There was one other possibility, and we tried that. At Casanova station I saw the station master, and asked him if any trains left Casanova between one o'clock and daylight. There was none until six A.M. The next question required more diplomacy.
"Did you notice on the six-o'clock train any person—any man—who limped a little?" I asked. "Please try to remember: we are trying to trace a man who was seen loitering around Sunnyside last night before the fire."
He was all attention in a moment.
"I was up there myself at the fire," he said volubly. "I'm a member of the volunteer company. First big fire we've had since the summer house burned over to the club golf links. My wife was sayin' the other day, 'Dave, you might as well 'a' saved the money in that there helmet and shirt.' And here last night they came in handy. Rang that bell so hard I hadn't time scarcely to get 'em on."
"And—did you see a man who limped?" Gertrude put in, as he stopped for breath.
"Not at the train, ma'm," he said. "No such person got on here to-day. But I'll tell you where I did see a man that limped. I didn't wait till the fire company left; there's a fast freight goes through at four forty-five, and I had to get down to the station. I seen there wasn't much more to do anyhow at the fire—we'd got the flames under control"—Gertrude looked at me and smiled—"so I started down the hill. There was folks here and there goin' home, and along by the path to the Country Club I seen two men. One was a short fellow. He was sitting on a big rock, his back to me, and he had something white in his hand, as if he was tying up his foot. After I'd gone on a piece I looked back, and he was hobbling on and—excuse me, miss—he was swearing something sickening."

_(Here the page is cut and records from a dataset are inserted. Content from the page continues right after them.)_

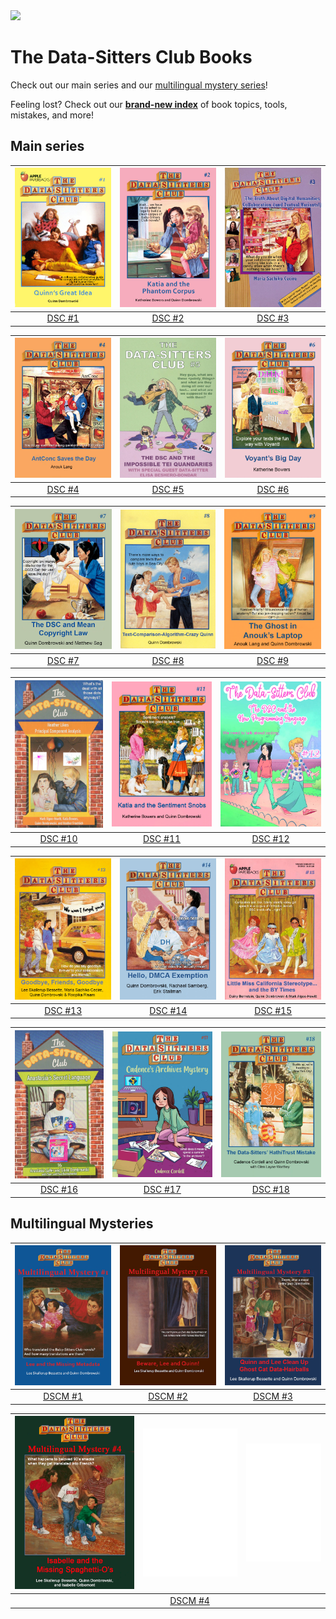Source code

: <img src="https://datasittersclub.github.io/site/_static/DSClogo.png" />

# The Data-Sitters Club Books

Check out our main series and our <a href="#mystery">multilingual mystery series</a>!

Feeling lost? Check out our **[brand-new index](genindex)** of book topics, tools, mistakes, and more!

## Main series


| [![DSC #1 Quinn's Great Idea](_static/images/bookcovers/dsc1_cover.jpg)](dsc1.md) | [![DSC #2 Katia and the Phantom Corpus](_static/images/bookcovers/dsc2_cover.jpg)](dsc2.md) | [![DSC #3 The Truth About Digital Humanities Collaborations](_static/images/bookcovers/dsc3_cover.jpg)](dsc3.md) |
| :------------------------------------------------------------------------------------------------------------------------------------------------------: | :----------------------------------------------------------------------------------------------------------------------------------------------------------------: | :-------------------------------------------------------------------------------------------------------------------------------------------------------------------------------------: |
|                                                            [DSC #1](dsc1.md)                                                            |                                                                 [DSC #2](dsc2.md)                                                                 |                                                                           [DSC #3](dsc3.md)                                                                            |

| [![DSC #4 AntConc Saves the Day](_static/images/bookcovers/dsc4_cover.jpg)](dsc4.md) | [![DSC #5 The DSC and the Impossible TEI Quandaries](_static/images/bookcovers/dsc5_cover.jpg)](dsc5.md) | [![DSC #6 Voyant's Big Day](_static/images/bookcovers/dsc6_cover.jpg)](dsc6.md) |
| :------------------------------------------------------------------------------------------------------------------------------------------------------: | :----------------------------------------------------------------------------------------------------------------------------------------------------------------: | :-------------------------------------------------------------------------------------------------------------------------------------------------------------------------------------: |
|                                                            [DSC #4](dsc4.md)                                                            |                                                                                                                                  [DSC #5](dsc5.md)|                                                                                                                                                       [DSC #6](dsc6.md)|

| [![DSC #7 The DSC and Mean Copyright Law](_static/images/bookcovers/dsc7_cover.jpg) ](dsc7.md) | ![DSC #8 Text-Comparison-Algorithm-Crazy Quinn](_static/images/bookcovers/dsc8_cover.jpg) | ![The Ghost in Anouk's Laptop](_static/images/bookcovers/dsc9_cover.jpg) |
| :------------------------------------------------------------------------------------------------------------------------------------------------------: | :----------------------------------------------------------------------------------------------------------------------------------------------------------------: | :-------------------------------------------------------------------------------------------------------------------------------------------------------------------------------------: |
|                                                            [DSC #7](dsc7.md)                                                            |  [DSC #8](dsc8.md)                                                                                                                                |  [DSC #9](dsc9.md)                                                                                                                                                     |

| [![DSC #10 Heather Likes Principal Component Analysis](_static/images/bookcovers/dsc10_cover.jpg) ](dsc10.md) | [![DSC 11 Katia and the Sentiment Snobs](_static/images/bookcovers/dsc11_cover.jpg)](dsc11.md) | [![DSC #12: The DSC and the New Programming Language](_static/images/bookcovers/dsc12_cover.jpg)](dsc12.md) |
| :------------------------------------------------------------------------------------------------------------------------------------------------------: | :----------------------------------------------------------------------------------------------------------------------------------------------------------------: | :-------------------------------------------------------------------------------------------------------------------------------------------------------------------------------------: |
|                                                            [DSC #10](dsc10.md)                                                             |  [DSC #11](dsc11.md)                                                                                                                               |  [DSC #12](dsc12.md)                                                                                                                                                     |

| [![DSC #13: Goodbye Friends, Goodbye](_static/images/bookcovers/dsc13_cover.jpg)](dsc13.md) | [![DSC #14: Hello, DMCA Exemption](_static/images/bookcovers/dsc14_cover.jpg)](dsc14.md) | [![DSC #15: Little Miss California Stereotype... and the BY Times](_static/images/bookcovers/dsc15_cover.jpg)](dsc15.md) |
| :------------------------------------------------------------------------------------------------------------------------------------------------------: | :----------------------------------------------------------------------------------------------------------------------------------------------------------------: | :-------------------------------------------------------------------------------------------------------------------------------------------------------------------------------------: |
|                                                            [DSC #13](dsc13.md)                                                             |  [DSC #14](dsc14.md)                                                                                                                               |  [DSC #15](dsc15.md)                                                                                                                                                     |

| [![DSC #16: Anastasia's Secret Language](_static/images/bookcovers/dsc16_cover.jpg)](dsc16.md) | [![DSC #17: Cadence's Archives Mystery](_static/images/bookcovers/dsc17_cover.jpg)](dsc17.md) | [![DSC #18: The HathiTrust Mistake](_static/images/bookcovers/dsc18_cover.jpg)](dsc18.md) |
| :------------------------------------------------------------------------------------------------------------------------------------------------------: | :----------------------------------------------------------------------------------------------------------------------------------------------------------------: | :-------------------------------------------------------------------------------------------------------------------------------------------------------------------------------------: |
|                                                            [DSC #16](dsc16.md)                                                             |  [DSC #17](dsc17.md)                                                                                                                               |  [DSC #18](dsc18.md)                                                                                                                                                     |


<a name="mystery" />

## Multilingual Mysteries

| [![DSC Multilingual Mystery #1 Lee and the Missing Metadata](_static/images/bookcovers/dscm1_cover.jpg)](dscm1.md) | [![DSC Multilingual Mystery #2 Beware, Quinn and Lee](_static/images/bookcovers/dscm2_cover.jpg)](dscm2.md) | [![DSC Multilingual Mystery #3 Quinn and Lee Clean Up Ghost Cat Data-Hairballs](_static/images/bookcovers/dscm3_cover.jpg)](dscm3.md)    |
| :---------------------------------------------------------------------------------------------------------------------------------------------------------------------------------------: | :-------------------------------------------------------------------------------------------------------------------------------------------------------------------------------: | :-: |
|                                                                           [DSCM #1](dscm1.md)                                                                            |                                                                       [DSCM #2](dscm2.md)                                                                        | [DSCM #3](dscm3.md)    |

| [![DSC Multilingual Mystery #4: Isabelle and the Missing Spaghetti O's](_static/images/bookcovers/dscm4_cover.jpg) ](dscm4.md) | ![Coming soon!](_static/images/bookcovers/blankcover.png) | ![Coming soon!](_static/images/bookcovers/blankcover.png) |
| :------------------------------------------------------------------------------------------------------------------------------------------------------: | :----------------------------------------------------------------------------------------------------------------------------------------------------------------: | :-------------------------------------------------------------------------------------------------------------------------------------------------------------------------------------: |
|                                                            [ ]()                                                            |  [DSCM #4](dscm4.md)                                                                                                                                |  [ ]()                                                                                                                                                     |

"Did they go toward the club?" Gertrude asked suddenly, leaning forward.
"No, miss. I think they came into the village. I didn't get a look at their faces, but I know every chick and child in the place, and everybody knows me. When they didn't shout at me—in my uniform, you know—I took it they were strangers."
So all we had for our afternoon's work was this: some one had been shot by the bullet that went through the door; he had not left the village, and he had not called in a physician. Also, Doctor Walker knew who Lucien Wallace was, and his very denial made me confident that, in that one direction at least, we were on the right track.
The thought that the detective would be there that night was the most cheering thing of all, and I think even Gertrude was glad of it. Driving home that afternoon, I saw her in the clear sunlight for the first time in several days, and I was startled to see how ill she looked. She was thin and colorless, and all her bright animation was gone.
"Gertrude," I said, "I have been a very selfish old woman. You are going to leave this miserable house to-night. Annie Morton is going to Scotland next week, and you shall go right with her."
To my surprise, she flushed painfully.
"I don't want to go, Aunt Ray," she said. "Don't make me leave now."
"You are losing your health and your good looks," I said decidedly. "You should have a change."
"I shan't stir a foot." She was equally decided. Then, more lightly: "Why, you and Liddy need me to arbitrate between you every day in the week."
Perhaps I was growing suspicious of every one, but it seemed to me that Gertrude's gaiety was forced and artificial. I watched her covertly during the rest of the drive, and I did not like the two spots of crimson in her pale cheeks. But I said nothing more about sending her to Scotland: I knew she would not go.